=== Section Start ===
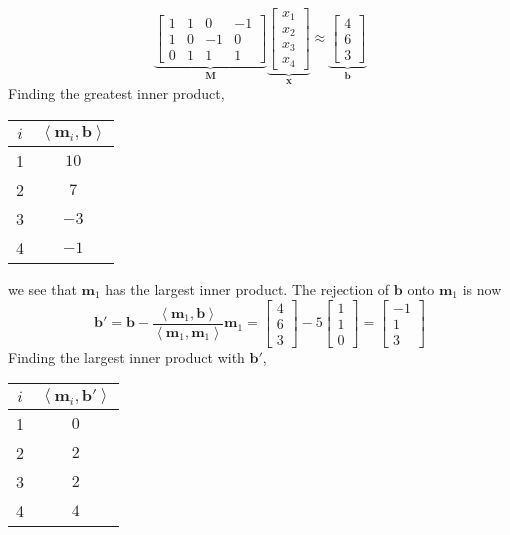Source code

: \documentclass[]{article}
\newcommand{\iprod}[2]{\left\langle #1, #2 \right\rangle}
\begin{document}
\begin{equation}
	\underbrace{\begin{bmatrix}
		1 & 1 & 0 & -1 \\
		1 & 0 & -1 & 0 \\
		0 & 1 & 1 & 1
		\end{bmatrix}}_{\bm{M}}
	\underbrace{\begin{bmatrix}
		x_1 \\
		x_2 \\
		x_3 \\
		x_4
		\end{bmatrix}}_{\bm{x}} \approx 
	\underbrace{\begin{bmatrix}
		4 \\
		6 \\
		3
		\end{bmatrix}}_{\bm{b}}
\end{equation}
Finding the greatest inner product, 
\begin{center}
\begin{tabular}{c|c}
	\(i\) & \(\iprod{\bm{m}_i}{\bm{b}}\) \\
	\hline
	1 & \(10\) \\
	2 & \(7\) \\
	3 & \(-3\) \\
	4 & \(-1\)
\end{tabular}
\end{center}
we see that \(\bm{m}_1\) has the largest inner product. 
The rejection of \(\bm{b}\) onto \(\bm{m}_1\) is now
\begin{equation}
	\bm{b}' = \bm{b} - \frac{\iprod{\bm{m}_1}{\bm{b}}}{\iprod{\bm{m}_1}{\bm{m}_1}} \bm{m}_1 = \begin{bmatrix}
	4 \\
	6 \\
	3
	\end{bmatrix} - 5 \begin{bmatrix}
	1 \\
	1 \\
	0
	\end{bmatrix} = \begin{bmatrix}
	-1 \\
	1 \\
	3
	\end{bmatrix}
\end{equation}
Finding the largest inner product with \(\bm{b}'\), 
\begin{center}
\begin{tabular}{c|c}
	\(i\) & \(\iprod{\bm{m}_i}{\bm{b}'}\) \\
	\hline
	1 & \(0\) \\
	2 & \(2\) \\
	3 & \(2\) \\
	4 & \(4\)
\end{tabular}
\end{center}
\end{document}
=== Section End ===
» **What to produce**: Whenever the word "product" appears in a line of the listing, report that line.

» **Worked solution**:
Finding the greatest inner product, 
we see that \(\bm{m}_1\) has the largest inner product. 
Finding the largest inner product with \(\bm{b}'\), 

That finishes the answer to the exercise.